The uniqueness of Mr. Obama provides both obstacles and opportunities. My students have found that many young inner city blacks, while they admire him, find him too remote from their lives to be a role model. His policies, if properly carried out, might very well improve their chances in life, but in the end he is more likely to influence the racial attitudes of middle-class blacks and younger white Americans. This is all we can reasonably expect. It will take far more than a single presidency to fully end America’s long struggle with race.
You know, guys, it’s totally possible that ending racism in America is a job too big for one man. It’s a job for all of us. Now let’s get on with it.
“Racial hope fades despite Obama” (Chicago Tribune)
It is a sign of our progress that racism has been driven underground, if not eliminated. But racial suspicions rise to fill the gap. For example, it is hard for me to read about church pastors like the Rev. Wiley Drake of Buena Park, Calif., or Pastor Steven Anderson of Tempe, Ariz., who have both proudly prayed for Obama to die soon and not wonder about how race might be a motivating factor in their prayers.
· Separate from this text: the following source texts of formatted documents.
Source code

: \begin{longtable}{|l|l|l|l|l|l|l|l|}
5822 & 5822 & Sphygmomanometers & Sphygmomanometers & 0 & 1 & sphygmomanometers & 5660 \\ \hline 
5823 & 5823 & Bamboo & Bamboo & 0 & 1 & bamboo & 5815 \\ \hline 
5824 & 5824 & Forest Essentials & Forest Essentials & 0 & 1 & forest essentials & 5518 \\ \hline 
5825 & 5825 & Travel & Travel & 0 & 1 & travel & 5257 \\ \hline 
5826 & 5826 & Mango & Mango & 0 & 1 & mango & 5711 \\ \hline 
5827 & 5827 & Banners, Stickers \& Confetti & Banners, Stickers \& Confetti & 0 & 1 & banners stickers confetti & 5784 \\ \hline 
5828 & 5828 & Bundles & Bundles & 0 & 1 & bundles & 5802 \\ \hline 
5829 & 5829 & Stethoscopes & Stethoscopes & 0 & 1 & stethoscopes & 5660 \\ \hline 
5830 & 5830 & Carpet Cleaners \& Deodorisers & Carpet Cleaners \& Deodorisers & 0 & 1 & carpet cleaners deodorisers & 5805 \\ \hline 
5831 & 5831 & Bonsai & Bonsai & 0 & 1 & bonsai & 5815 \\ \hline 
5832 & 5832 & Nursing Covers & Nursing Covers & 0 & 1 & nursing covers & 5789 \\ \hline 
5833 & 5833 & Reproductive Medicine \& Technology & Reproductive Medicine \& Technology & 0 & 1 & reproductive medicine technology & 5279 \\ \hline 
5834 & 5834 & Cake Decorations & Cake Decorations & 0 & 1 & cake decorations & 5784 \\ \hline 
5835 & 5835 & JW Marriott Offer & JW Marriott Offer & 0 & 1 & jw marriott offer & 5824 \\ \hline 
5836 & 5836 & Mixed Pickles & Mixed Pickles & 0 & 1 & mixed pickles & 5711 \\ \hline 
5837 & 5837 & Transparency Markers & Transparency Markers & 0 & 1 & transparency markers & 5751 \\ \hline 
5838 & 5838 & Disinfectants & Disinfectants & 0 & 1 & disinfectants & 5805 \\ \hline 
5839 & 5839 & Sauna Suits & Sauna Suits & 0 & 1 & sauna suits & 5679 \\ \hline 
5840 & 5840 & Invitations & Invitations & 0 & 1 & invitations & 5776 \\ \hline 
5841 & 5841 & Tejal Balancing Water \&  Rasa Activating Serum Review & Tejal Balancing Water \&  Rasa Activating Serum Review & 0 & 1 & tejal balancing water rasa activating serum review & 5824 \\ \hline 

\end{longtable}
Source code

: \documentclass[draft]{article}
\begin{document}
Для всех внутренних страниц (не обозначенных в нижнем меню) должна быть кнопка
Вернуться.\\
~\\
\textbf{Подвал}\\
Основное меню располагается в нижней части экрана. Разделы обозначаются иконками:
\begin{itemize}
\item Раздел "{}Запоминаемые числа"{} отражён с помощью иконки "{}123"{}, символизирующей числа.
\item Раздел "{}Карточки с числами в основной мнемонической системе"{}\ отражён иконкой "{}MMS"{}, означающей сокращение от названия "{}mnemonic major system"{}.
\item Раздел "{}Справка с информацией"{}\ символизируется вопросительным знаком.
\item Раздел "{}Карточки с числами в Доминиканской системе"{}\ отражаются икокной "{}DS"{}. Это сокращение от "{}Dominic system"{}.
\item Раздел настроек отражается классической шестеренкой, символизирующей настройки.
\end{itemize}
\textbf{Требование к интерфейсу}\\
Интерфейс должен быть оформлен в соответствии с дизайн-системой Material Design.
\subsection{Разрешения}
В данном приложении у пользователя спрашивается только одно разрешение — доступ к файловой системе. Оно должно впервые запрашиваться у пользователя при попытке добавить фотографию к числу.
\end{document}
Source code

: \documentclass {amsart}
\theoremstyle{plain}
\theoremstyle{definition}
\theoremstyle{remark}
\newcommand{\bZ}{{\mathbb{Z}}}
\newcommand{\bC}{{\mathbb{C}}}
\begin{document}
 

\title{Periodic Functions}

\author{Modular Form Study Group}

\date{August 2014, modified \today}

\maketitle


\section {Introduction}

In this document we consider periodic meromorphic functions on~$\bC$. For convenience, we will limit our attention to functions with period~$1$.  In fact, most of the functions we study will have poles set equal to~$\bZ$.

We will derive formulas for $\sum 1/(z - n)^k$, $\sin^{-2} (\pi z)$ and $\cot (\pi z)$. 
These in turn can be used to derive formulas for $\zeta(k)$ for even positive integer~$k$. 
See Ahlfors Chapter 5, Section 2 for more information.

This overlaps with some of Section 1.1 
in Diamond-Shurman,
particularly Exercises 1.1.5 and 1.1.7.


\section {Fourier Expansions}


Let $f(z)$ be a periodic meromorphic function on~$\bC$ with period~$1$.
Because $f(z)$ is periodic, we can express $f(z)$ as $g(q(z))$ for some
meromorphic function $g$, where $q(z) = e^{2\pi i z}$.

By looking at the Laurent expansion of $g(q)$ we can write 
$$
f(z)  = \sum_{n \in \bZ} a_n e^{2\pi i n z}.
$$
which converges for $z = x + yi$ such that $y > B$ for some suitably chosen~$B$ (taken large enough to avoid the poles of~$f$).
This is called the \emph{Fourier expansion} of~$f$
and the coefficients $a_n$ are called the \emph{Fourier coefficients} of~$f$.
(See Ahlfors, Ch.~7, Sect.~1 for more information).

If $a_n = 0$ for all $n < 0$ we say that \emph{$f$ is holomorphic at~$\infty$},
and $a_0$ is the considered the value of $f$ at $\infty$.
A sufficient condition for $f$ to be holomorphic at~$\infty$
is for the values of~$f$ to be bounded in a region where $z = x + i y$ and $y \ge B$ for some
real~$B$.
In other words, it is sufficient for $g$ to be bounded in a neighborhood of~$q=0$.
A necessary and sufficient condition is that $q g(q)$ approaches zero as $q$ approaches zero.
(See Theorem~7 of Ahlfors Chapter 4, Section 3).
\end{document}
But race is such a touchy topic these days that you can be accused of being a racist just for bringing it up. Obama’s thoughts on racial profiling led Fox News star Glenn Beck to call the president “a racist” who “hates white culture.” When CBS’ Katie Couric later asked Beck, “What is white culture?” he looked surprised. He accused Couric of trying to “trap” him and refused to answer. That’s too bad. I, too, would like to know what he means by white culture.
Race, Psychology, and Family Dynamics” (The Angry Black Woman Blog)
“Someday someone will explain to me this fascination America has with the idea that Michelle Obama has white relatives like it’s remotely unusual for a descendant of slaves in America. I notice with all the talk of “So and so was impregnated by X slaveowner” and the rush to interview the white relatives so they can say the obligatory “I’d love to reunite with that side of the family and talk about our history” no one discusses exactly how so many mulattoes came to be born during and after slavery. I know the story of the relationship between Thomas Jefferson and Sally Hemings has been played as very romantic, but I sincerely doubt that even if it was that way for them, the same is true of Michelle Obama’s great great great grandmother’s relationship with the man that bought her when she was 6 and impregnated her at 15.”
Shakes head.
“Neo-Nazi Rallies Provoke ‘Anger, Fear'” (NPR)
The National Socialist Movement, a neo-Nazi group, is holding two rallies in Arizona and Minnesota on Saturday to demonstrate against illegal immigration. Similar rallies in Riverside, Calif., near Los Angeles, have led to violent clashes with counter-protesters.
Late last month, a rally near a day-laborer site in Riverside attracted about two dozen members of the National Socialist Movement (NSM), who wore World War II-era Nazi garb. They were outmatched by about 700 counter-protesters.
Mouth hanging open. Wait a minute…we give neo-Nazis equal rights? Obama is president and Neo-Nazis can march in California where there are a million of those “Mexicans, Jews and homosexuals” Neo-Nazis hate?! G-d bless America! WTF! So damn scary I can’t even write about this coherently.
Among the latest fracases in a media sphere with an unquenchable appetite for them, a Catholic group expressed outrage over a broadly comic scene in HBO’s “Curb Your Enthusiasm,” in which Larry David’s character inadvertently splashes urine on a painting of Jesus. The conservative lobbying organization the Catholic League pounced on this indignity, yielding headlines like “Catholics PO’ed at Larry David.
Seriously, I don’t believe in Jesus but I wouldn’t pee on him either. Um, duh. Please G-d, I truly hope no one thought Larry David was representing the entire Jewish people in that moment. In fact, in case there’s any confusion, I would like to apologize to my former brethren the Catholics right now for Larry David. Obama, I hope you’re watching…after you end racism, you can get to ending insensitivity and stupidity in general.